Laudatio von Dr. Wolfgang Werner

Sehr verehrter Herr Groll, sehr verehrte Mitglieder der Chorgemeinschaft Dülmen, sehr verehrte Gäste,

nichts ist einfacher als eine Laudatio zu 60 Jahren Otto Groll mit der Chorgemeinschaft Dülmen zu halten. Bieten sie doch eine überreiche Fülle an herausragenden Leistungen, überwältigenden Erfolgen, bedeutenden Innovationen, die bei vielen Gelegenheiten gewürdigt, hoch dekoriert und gefeiert wurden.

Bitte sehen Sie es mir nach, wenn ich nicht auf triumphale Konzerte auf 4 Kontinenten, an bedeutenden Orten, mit bis zu 5 Chören und herausragenden Solisten eingehe, – wenn ich die Meisterchor- und Meisterdirigenten-Würden, die Musikproduktionen und das kreative kompositorische Schaffen mit mehr als 500 Werken nur erwähne.

Folgen Sie mit bitte stattdessen 60 Jahre zurück. Was passierte vor 60 Jahren? Einige von uns erinnern sich noch gut: Bundeskanzler Adenauer setzt sich mit Bundespräsident Heuss auseinander, in Amerika regiert Eisenhower, in Frankreich kehrt De Gaulle als Staatspräsident zurück. Der Aufschwung in Deutschland nimmt Fahrt auf, wir feiern den ersten Atomreaktor. Dinge die Geschichte sind.

In dieser Aufbruchsstimmung lebt ein Dülmener Student zwischen den Studienorten Münster und Köln. Dieser Jüngling von 23 Jahren wagt es, die Funktion des Chorleiters bei Germania Dülmen zu übernehmen, die ihm der damalige erste Vorsitzende Josef Tüns angeboten hat – für 2 oder 3 Chorproben. Dass daraus das Phänomen Otto Groll geworden ist zusammen mit seinen phänomenalen Chören, allen voran seinem Heimatchor Dülmen, das hat Josef Tüns sicher nicht geahnt. Der damalige Student der Mathematik und der Musik hat wohl vieles richtig gemacht.
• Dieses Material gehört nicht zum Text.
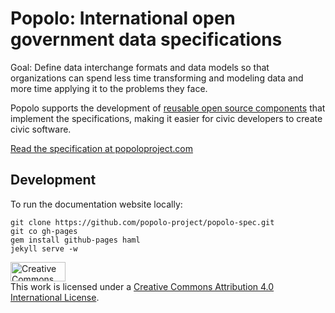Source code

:# Popolo: International open government data specifications

Goal: Define data interchange formats and data models so that organizations can spend less time transforming and modeling data and more time applying it to the problems they face.

Popolo supports the development of [reusable open source components](http://poplus.org/components/current/) that implement the specifications, making it easier for civic developers to create civic software.

[Read the specification at popoloproject.com](http://www.popoloproject.com/)

## Development

To run the documentation website locally:

    git clone https://github.com/popolo-project/popolo-spec.git
    git co gh-pages
    gem install github-pages haml
    jekyll serve -w

<a rel="license" href="http://creativecommons.org/licenses/by/4.0/"><img alt="Creative Commons License" width="88" height="31" src="https://i.creativecommons.org/l/by/4.0/88x31.png"></a><br>This work is licensed under a <a rel="license" href="http://creativecommons.org/licenses/by/4.0/">Creative Commons Attribution 4.0 International License</a>.
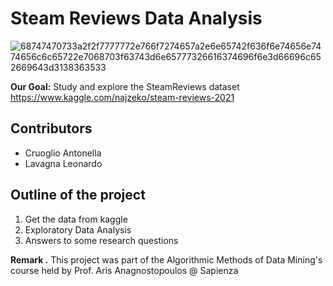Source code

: # Steam Reviews Data Analysis
![68747470733a2f2f7777772e766f7274657a2e6e65742f636f6e74656e7474656c6c65722e7068703f63743d6e65777326616374696f6e3d66696c652669643d3138363533](https://user-images.githubusercontent.com/91341004/151563360-1e8f60ac-0cae-435d-816f-04961eb56f49.jpg)

**Our Goal:** Study and explore the SteamReviews dataset https://www.kaggle.com/najzeko/steam-reviews-2021
## Contributors
- Cruoglio Antonella 
- Lavagna Leonardo 

## Outline of the project
1. Get the data from kaggle 
2. Exploratory Data Analysis
3. Answers to some research questions

**Remark .** This project was part of the Algorithmic Methods of Data Mining's course held by Prof. Aris Anagnostopoulos @ Sapienza
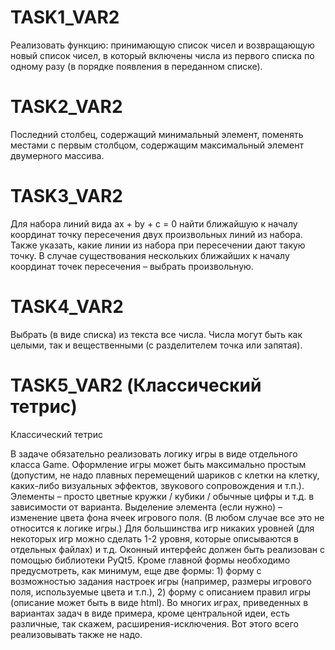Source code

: # TASK1_VAR2
Реализовать функцию: принимающую список чисел и 
возвращающую новый список чисел, в который включены числа из 
первого списка по одному разу (в порядке появления в переданном списке).

# TASK2_VAR2
Последний столбец, содержащий минимальный элемент, 
поменять местами с первым столбцом, содержащим максимальный элемент 
двумерного массива.

# TASK3_VAR2
Для набора линий вида ax + by + c = 0 найти ближайшую к началу координат 
точку пересечения двух произвольных линий из набора. Также указать, 
какие линии из набора при пересечении дают такую точку. В случае 
существования нескольких ближайших к началу координат точек 
пересечения – выбрать произвольную.

# TASK4_VAR2
Выбрать (в виде списка) из текста все числа. Числа могут быть как целыми, 
так и вещественными (с разделителем точка или запятая).

# TASK5_VAR2 (Классический тетрис)
Классический тетрис

В задаче обязательно реализовать логику игры в виде отдельного класса Game.
Оформление игры может быть максимально простым (допустим, не надо плавных перемещений шариков с клетки на клетку, 
каких-либо визуальных эффектов, звукового сопровождения и т.п.). Элементы – просто цветные кружки / кубики / обычные цифры и т.д. в зависимости от варианта. 
Выделение элемента (если нужно) – изменение цвета фона ячеек игрового поля. (В любом случае все это не относится к логике игры.)
Для большинства игр никаких уровней (для некоторых игр можно сделать 1-2 уровня, которые описываются в отдельных файлах) и т.д.
Оконный интерфейс должен быть реализован c помощью библиотеки PyQt5. Кроме главной формы необходимо предусмотреть, как минимум, 
еще две формы: 1) форму с возможностью задания настроек игры (например, размеры игрового поля, используемые цвета и т.п.), 
    2) форму с описанием правил игры (описание может быть в виде html).
Во многих играх, приведенных в вариантах задач в виде примера, кроме центральной идеи, есть различные, 
так скажем, расширения-исключения. Вот этого всего реализовывать также не надо.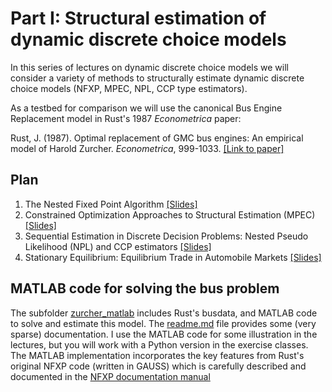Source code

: # Part I: Structural estimation of dynamic discrete choice models

In this series of lectures on dynamic discrete choice models we will consider a variety of methods to structurally estimate dynamic discrete choice models (NFXP, MPEC, NPL, CCP type estimators). 

As a testbed for comparison we will use the canonical Bus Engine Replacement model in Rust's 1987 *Econometrica* paper:

Rust, J. (1987). Optimal replacement of GMC bus engines: An empirical model of Harold Zurcher. *Econometrica*, 999-1033. [[Link to paper]](https://editorialexpress.com/jrust/crest_lectures/zurcher.pdf)

## Plan
1. The Nested Fixed Point Algorithm [[Slides]](https://github.com/bschjerning/dp_uab/blob/main/1_dynamic_discrete_choice/1_nfxp.pdf)
1. Constrained Optimization Approaches to Structural Estimation (MPEC) [[Slides]](https://github.com/bschjerning/dp_uab/blob/main/1_dynamic_discrete_choice/2_mpec.pdf)
1. Sequential Estimation in Discrete Decision Problems: Nested Pseudo Likelihood (NPL) and CCP estimators [[Slides]](https://github.com/bschjerning/dp_uab/blob/main/1_dynamic_discrete_choice/3_npl.pdf)
1. Stationary Equilibrium: Equilibrium Trade in Automobile Markets [[Slides]](https://github.com/bschjerning/dp_uab/blob/main/1_dynamic_discrete_choice/4_eqbtrade.pdf)

## MATLAB code for solving the bus problem
The subfolder [zurcher_matlab](https://github.com/bschjerning/dp_uab/tree/main/1_dynamic_discrete_choice/zurcher_matlab) includes Rust's busdata, and MATLAB code to solve and estimate this model. The [readme.md](https://github.com/bschjerning/dp_uab/tree/main/1_dynamic_discrete_choice/zurcher_matlab#readme) file provides some (very sparse) documentation. I use the MATLAB code for some illustration in the lectures, but you will work with a Python version in the exercise classes. The MATLAB implementation incorporates the key features from Rust's original NFXP code (written in GAUSS) which is carefully described and documented in the [NFXP documentation manual](https://editorialexpress.com/jrust/nfxp.pdf) 
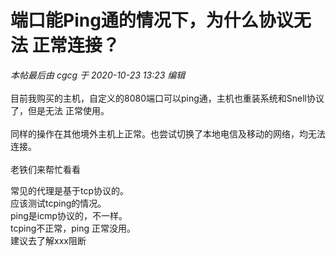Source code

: # 端口能Ping通的情况下，为什么协议无法 正常连接？


<i class="pstatus"> 本帖最后由 cgcg 于 2020-10-23 13:23 编辑 </i><br />
<br />
目前我购买的主机，自定义的8080端口可以ping通，主机也重装系统和Snell协议了，但是无法 正常使用。<br />
<br />
同样的操作在其他境外主机上正常。也尝试切换了本地电信及移动的网络，均无法连接。<br />
<br />
老铁们来帮忙看看

常见的代理是基于tcp协议的。<br />
应该测试tcping的情况。<br />
ping是icmp协议的，不一样。<br />
tcping不正常，ping 正常没用。<img src="static/image/smiley/default/lol.gif" smilieid="12" border="0" alt="" /><br />
建议去了解xxx阻断

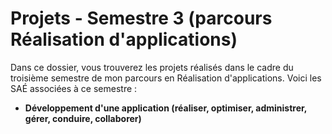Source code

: # Projets - Semestre 3 (parcours Réalisation d'applications)

Dans ce dossier, vous trouverez les projets réalisés dans le cadre du troisième semestre de mon parcours en Réalisation d'applications. Voici les SAÉ associées à ce semestre :

- **Développement d'une application (réaliser, optimiser, administrer, gérer, conduire, collaborer)**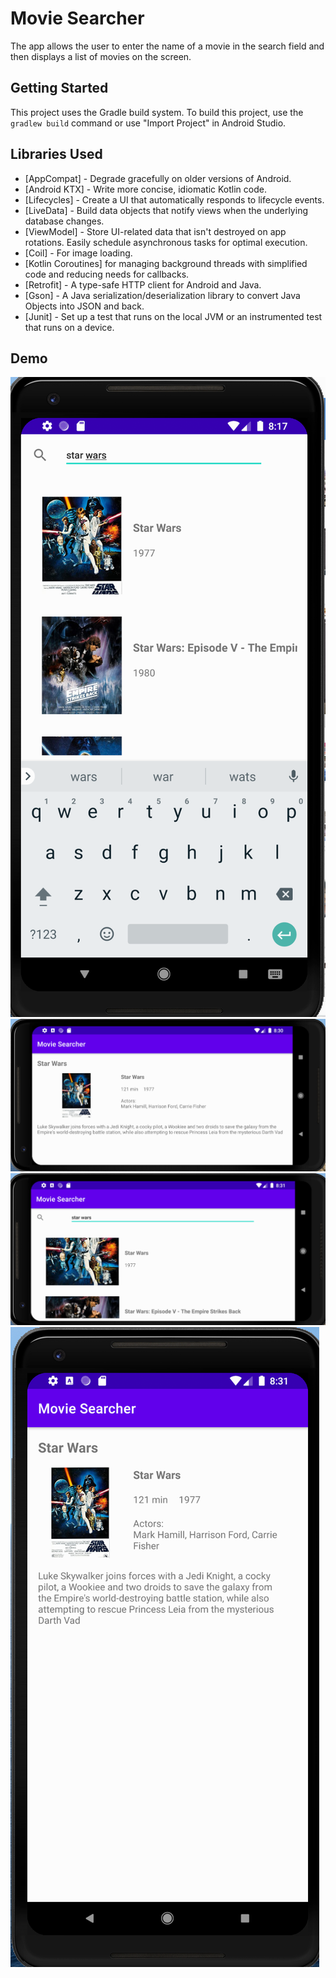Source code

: Movie Searcher
=================
The app allows the user to enter the name of a movie in the search field and then displays a list of movies on the screen.

Getting Started
------------
This project uses the Gradle build system. To build this project, use the
`gradlew build` command or use "Import Project" in Android Studio.

Libraries Used
------------
  * [AppCompat] - Degrade gracefully on older versions of Android.
  * [Android KTX] - Write more concise, idiomatic Kotlin code.
  * [Lifecycles] - Create a UI that automatically responds to lifecycle events.
  * [LiveData] - Build data objects that notify views when the underlying database changes.
  * [ViewModel] - Store UI-related data that isn't destroyed on app rotations. Easily schedule asynchronous tasks for optimal execution.
  * [Coil] - For image loading.
  * [Kotlin Coroutines] for managing background threads with simplified code and reducing needs for callbacks.
  * [Retrofit] - A type-safe HTTP client for Android and Java.
  * [Gson] - A Java serialization/deserialization library to convert Java Objects into JSON and back.
  * [Junit] - Set up a test that runs on the local JVM or an instrumented test that runs on a device.

Demo
------------
![image](https://github.com/yinglanh/MovieSearcher/blob/b0e6be6de5789ff59ca34bc55d227979f561678a/app/src/main/res/drawable/demo1.png)
![image](https://github.com/yinglanh/MovieSearcher/blob/b0e6be6de5789ff59ca34bc55d227979f561678a/app/src/main/res/drawable/demo2.png)
![image](https://github.com/yinglanh/MovieSearcher/blob/b0e6be6de5789ff59ca34bc55d227979f561678a/app/src/main/res/drawable/demo3.png)
![image](https://github.com/yinglanh/MovieSearcher/blob/b0e6be6de5789ff59ca34bc55d227979f561678a/app/src/main/res/drawable/demo4.png)
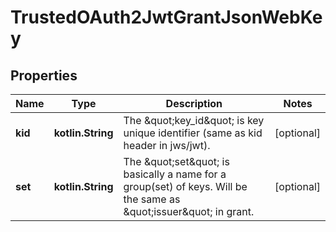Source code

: 
# TrustedOAuth2JwtGrantJsonWebKey

## Properties
| Name | Type | Description | Notes |
| ------------ | ------------- | ------------- | ------------- |
| **kid** | **kotlin.String** | The \&quot;key_id\&quot; is key unique identifier (same as kid header in jws/jwt). |  [optional] |
| **set** | **kotlin.String** | The \&quot;set\&quot; is basically a name for a group(set) of keys. Will be the same as \&quot;issuer\&quot; in grant. |  [optional] |



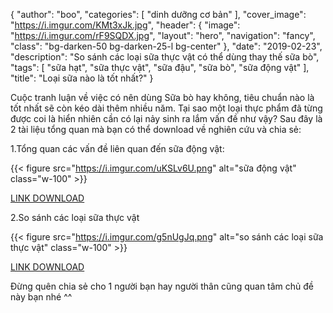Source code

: {
   "author": "boo",
   "categories": [
      "dinh dưỡng cơ bản"
   ],
   "cover_image": "https://i.imgur.com/KMt3xJk.jpg",
  "header": {
    "image": "https://i.imgur.com/rF9SQDX.jpg",
    "layout": "hero",
    "navigation": "fancy",
    "class": "bg-darken-50 bg-darken-25-l bg-center"
  },
   "date": "2019-02-23",
   "description": "So sánh các loại sữa thực vật có thể dùng thay thế sữa bò",
   "tags": [
            "sữa hạt", "sữa thực vật", "sữa đậu", "sữa bò", "sữa động vật"
   ],
"title": "Loại sữa nào là tốt nhất?"
}

Cuộc tranh luận về việc có nên dùng Sữa bò hay không, tiêu chuẩn nào là tốt nhất sẽ còn kéo dài thêm nhiều năm. Tại sao một loại thực phẩm đã từng được coi là hiển nhiên cần có lại nảy sinh ra lắm vấn đề như vậy? Sau đây là 2 tài liệu tổng quan mà bạn có thể download về nghiên cứu và chia sẻ:

1.Tổng quan các vấn đề liên quan đến sữa động vật:

{{< figure src="https://i.imgur.com/uKSLv6U.png" alt="sữa động vật" class="w-100" >}}

[LINK DOWNLOAD](https://drive.google.com/open?id=1i5ByovvWBg5L88PrAZpDsaru-KrQqezf)

2.So sánh các loại sữa thực vật

{{< figure src="https://i.imgur.com/g5nUgJq.png" alt="so sánh các loại sữa thực vật" class="w-100" >}}

[LINK DOWNLOAD](https://drive.google.com/open?id=1fy_u0LqFrZAnLMgRHFQJ5Iq2wjgsnV7A)

Đừng quên chia sẻ cho 1 người bạn hay người thân cũng quan tâm chủ đề này bạn nhé ^^

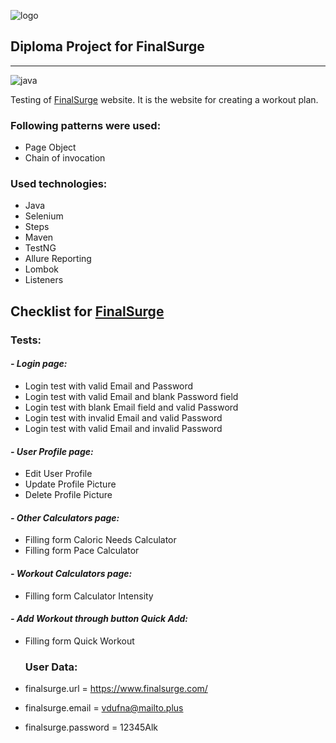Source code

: <img align = "right">![logo](https://log.finalsurge.com/img/branded/finalsurge.png)<img>
## **Diploma Project for FinalSurge**
___

![java](https://img.shields.io/badge/java-v.%2011.0.10-green)

Testing of [FinalSurge](https://log.finalsurge.com/login.cshtml) website. It is the website for creating a workout plan.

### Following patterns were used:

- Page Object
- Chain of invocation

### Used technologies:

- Java
- Selenium
- Steps
- Maven
- TestNG
- Allure Reporting
- Lombok
- Listeners


## Checklist for [FinalSurge](https://log.finalsurge.com/login.cshtml)

### Tests:

#### **_- Login page:_**

- Login test with valid Email and Password
- Login test with valid Email and blank Password field
- Login test with blank Email field and valid Password
- Login test with invalid Email and valid Password
- Login test with valid Email and invalid Password

#### **_- User Profile page:_**

- Edit User Profile
- Update Profile Picture
- Delete Profile Picture

#### **_- Other Calculators page:_**

- Filling form Caloric Needs Calculator
- Filling form Pace Calculator

#### **_- Workout Calculators page:_**

- Filling form Calculator Intensity

#### **_- Add Workout through button Quick Add:_**

- Filling form Quick Workout

  ### **User Data:**
  
- finalsurge.url = https://www.finalsurge.com/
- finalsurge.email = vdufna@mailto.plus
- finalsurge.password = 12345Alk

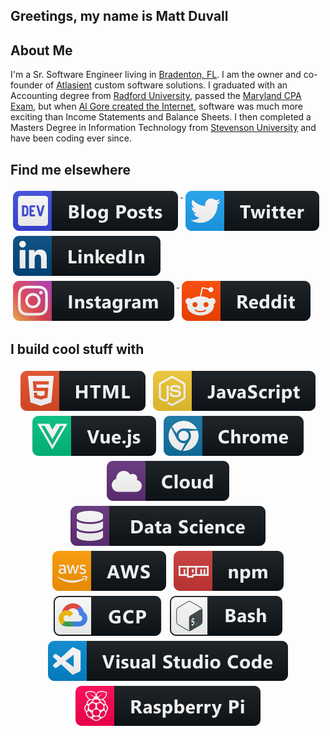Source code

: ## Greetings, my name is **Matt Duvall**

## About Me

I'm a Sr. Software Engineer living in [Bradenton, FL](https://www.visitflorida.com/en-us/cities/bradenton.html).  I am the owner and co-founder of [Atlasient](https://atlasient.com) custom software solutions. I graduated with an Accounting degree from [Radford University](https://www.radford.edu/), passed the [Maryland CPA Exam](https://www.dllr.state.md.us/license/cpa/), but when [Al Gore created the Internet](https://www.youtube.com/watch?v=pTG_6ypYSS4), software was much more exciting than Income Statements and Balance Sheets.  I then completed a Masters Degree in Information Technology from [Stevenson University](https://www.stevenson.edu/) and have been coding ever since.

## Find me elsewhere

<a href="https://dev.to/mgd216">
    <img src="https://raw.githubusercontent.com/mgd216/mgd216/master/svg/blogs/devto.svg" alt="reddit" style="vertical-align:top; margin:4px">
</a>
<a href="https://twitter.com/matthewduvall">
  <img src="https://raw.githubusercontent.com/mgd216/mgd216/master/svg/social/twitter.svg" alt="twitter" style="vertical-align:top; margin:4px">
</a>
<a href="https://www.linkedin.com/in/matthewgduvall/">
    <img src="https://raw.githubusercontent.com/mgd216/mgd216/master/svg/social/linkedin.svg" alt="linkedin" style="vertical-align:top; margin:4px">
</a>
<a href="https://www.instagram.com/mduvall216/">
    <img src="https://raw.githubusercontent.com/mgd216/mgd216/master/svg/social/instagram.svg" alt="instagram" style="vertical-align:top; margin:4px">
</a>
<a href="https://www.reddit.com/user/mduvall127">
    <img src="https://raw.githubusercontent.com/mgd216/mgd216/master/svg/social/reddit.svg" alt="reddit" style="vertical-align:top; margin:4px">
</a>
<br/>

## I build cool stuff with

<!-- For more icons please follow  https://github.com/MikeCodesDotNET/ColoredBadges -->
<p align="center">
<img src="https://raw.githubusercontent.com/mgd216/mgd216/master/svg/dev/languages/html.svg" alt="html" style="vertical-align:top; margin:4px">
<img src="https://raw.githubusercontent.com/mgd216/mgd216/master/svg/dev/languages/js.svg" alt="js" style="vertical-align:top; margin:4px">
<img src="https://raw.githubusercontent.com/mgd216/mgd216/master/svg/dev/frameworks/vue.svg" alt="vue" style="vertical-align:top; margin:4px">
<img src="https://raw.githubusercontent.com/mgd216/mgd216/master/svg/dev/misc/chrome.svg" alt="chrome" style="vertical-align:top; margin:4px">
<img src="https://raw.githubusercontent.com/mgd216/mgd216/master/svg/dev/misc/cloud.svg" alt="cloud" style="vertical-align:top; margin:4px">
<img src="https://raw.githubusercontent.com/mgd216/mgd216/master/svg/dev/misc/datascience.svg" alt="datascience" style="vertical-align:top; margin:4px">
<img src="https://raw.githubusercontent.com/mgd216/mgd216/master/svg/dev/services/aws.svg" alt="aws" style="vertical-align:top; margin:4px">
<img src="https://raw.githubusercontent.com/mgd216/mgd216/master/svg/dev/services/npm.svg" alt="npm" style="vertical-align:top; margin:4px">
<img src="https://raw.githubusercontent.com/mgd216/mgd216/master/svg/dev/services/gcp.svg" alt="gcp" style="vertical-align:top; margin:4px">
<img src="https://raw.githubusercontent.com/mgd216/mgd216/master/svg/dev/tools/bash.svg" alt="bash" style="vertical-align:top; margin:4px">
<img src="https://raw.githubusercontent.com/mgd216/mgd216/master/svg/dev/tools/visualstudio_code.svg" alt="vscode" style="vertical-align:top; margin:4px">
<img src="https://raw.githubusercontent.com/mgd216/mgd216/master/svg/devices/raspberrypi.svg" alt="raspberrypi" style="vertical-align:top; margin:4px">
</p>

<br/>
<br/>

<!--
**mgd216/mgd216** is a ✨ _special_ ✨ repository because its `README.md` (this file) appears on your GitHub profile.

Here are some ideas to get you started:

- 🔭 I’m currently working on ...
- 🌱 I’m currently learning ...
- 👯 I’m looking to collaborate on ...
- 🤔 I’m looking for help with ...
- 💬 Ask me about ...
- 📫 How to reach me: ...
- 😄 Pronouns: ...
- ⚡ Fun fact: ...
-->
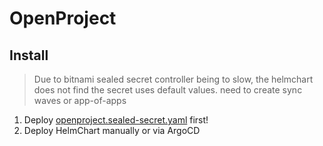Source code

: # OpenProject

## Install

> Due to bitnami sealed secret controller being to slow, the helmchart does not find the secret uses default values. need to create sync waves or app-of-apps

1. Deploy [openproject.sealed-secret.yaml](k8s-manifests/openproject.sealed-secret.yaml) first!
1. Deploy HelmChart manually or via ArgoCD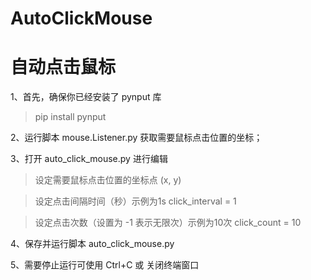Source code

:# AutoClickMouse
# 自动点击鼠标
1、首先，确保你已经安装了 pynput 库
>pip install pynput

2、运行脚本 mouse.Listener.py 获取需要鼠标点击位置的坐标；

3、打开 auto_click_mouse.py 进行编辑
> 设定需要鼠标点击位置的坐标点 (x, y)

> 设定点击间隔时间（秒）示例为1s
>click_interval = 1

> 设定点击次数（设置为 -1 表示无限次）示例为10次
>click_count = 10  

4、保存并运行脚本 auto_click_mouse.py 

5、需要停止运行可使用 Ctrl+C 或 关闭终端窗口
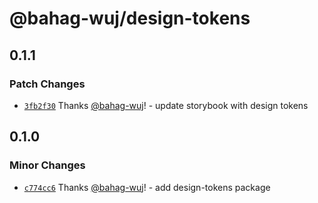# @bahag-wuj/design-tokens

## 0.1.1

### Patch Changes

- [`3fb2f30`](https://github.com/bahag-buttf/bahag-design-system/commit/3fb2f306cc59560aecdc99b0cf9da50ec77581d8) Thanks [@bahag-wuj](https://github.com/bahag-wuj)! - update storybook with design tokens

## 0.1.0

### Minor Changes

- [`c774cc6`](https://github.com/bahag-buttf/bahag-design-system/commit/c774cc6b54bc0f2e406f46c2429090929073b934) Thanks [@bahag-wuj](https://github.com/bahag-wuj)! - add design-tokens package

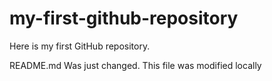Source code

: # my-first-github-repository
Here is my first GitHub repository.

README.md Was just changed. This file was modified locally
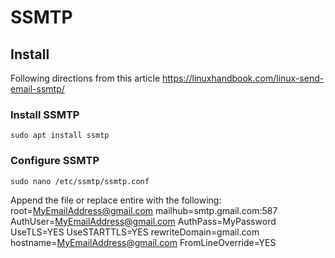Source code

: # SSMTP
## Install
Following directions from  this article https://linuxhandbook.com/linux-send-email-ssmtp/
### Install SSMTP
	sudo apt install ssmtp
### Configure SSMTP
	sudo nano /etc/ssmtp/ssmtp.conf
Append the file or replace entire with the following:
	root=MyEmailAddress@gmail.com
	mailhub=smtp.gmail.com:587
	AuthUser=MyEmailAddress@gmail.com
	AuthPass=MyPassword
	UseTLS=YES
	UseSTARTTLS=YES
	rewriteDomain=gmail.com
	hostname=MyEmailAddress@gmail.com
	FromLineOverride=YES


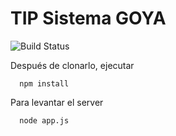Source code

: TIP Sistema GOYA
====

![Build Status](https://api.travis-ci.org/linaresmariano/goya.png?branch=master)

Después de clonarlo, ejecutar

      npm install



Para levantar el server

      node app.js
Wie kann man aber eine solche Ausnahmestellung erreichen und sie dann über zwei Generationen durchhalten? Wir alle wissen, es ist eine Frage des Könnens, des Wollens und des Dürfens.

Zum Können

Das außergewöhnliche fachliche Können von Otto Groll als Musiker, als Chorleiter, Stimmbildner, als Pädagoge oder als Organisator ist offenkundig und vielfach gewürdigt worden. Seine Führungsqualitäten und seine Fähigkeiten als Motivator werden geschätzt und sind Voraussetzung für einen Zusammenhalt über 60 Jahre.

Zum Wollen

Dass Otto Groll etwas erreichen will, was über den Alltag hinausgeht, zeigte sich schon früh. Mit 16 schon Leiter eines Schulchores und erste Kompositionen, mit 21 Solist bei einem Klavierkonzert, mit 23 Jahren Chorleiter,. mit 28 Kreischorleiter, erfolgreiche Teilnahme an Wettbewerben; er hat nicht nur einen Chor, sondern 5 Chöre zu Spitzenleistungen getrieben, die 16malige Erringung der Meisterchorwürde ist ein äußeres Zeichen seines unbändigen Willens.

Und nun zum dritten Punkt, dem Dürfen

Zum Dürfen gehört, dass das Umfeld einen solchen exzessiven Einsatz für Musik und Chorarbeit zulässt. Und hier ist zuallererst seine Ehefrau Gudrun Groll, genannt Heidi, zu nennen, die in vielen Fällen der Musik den Vortritt gelassen hat und die Karriere Ihres-Mannes nach Kräften gefördert hat. Ihr gilt heute ein besonderer Dank.

Zum Dürfen gehört auch ein Arbeitgeber, der es zulässt, dass die Schaffenskraft seines Oberstudienrates mit der Musik geteilt werden darf.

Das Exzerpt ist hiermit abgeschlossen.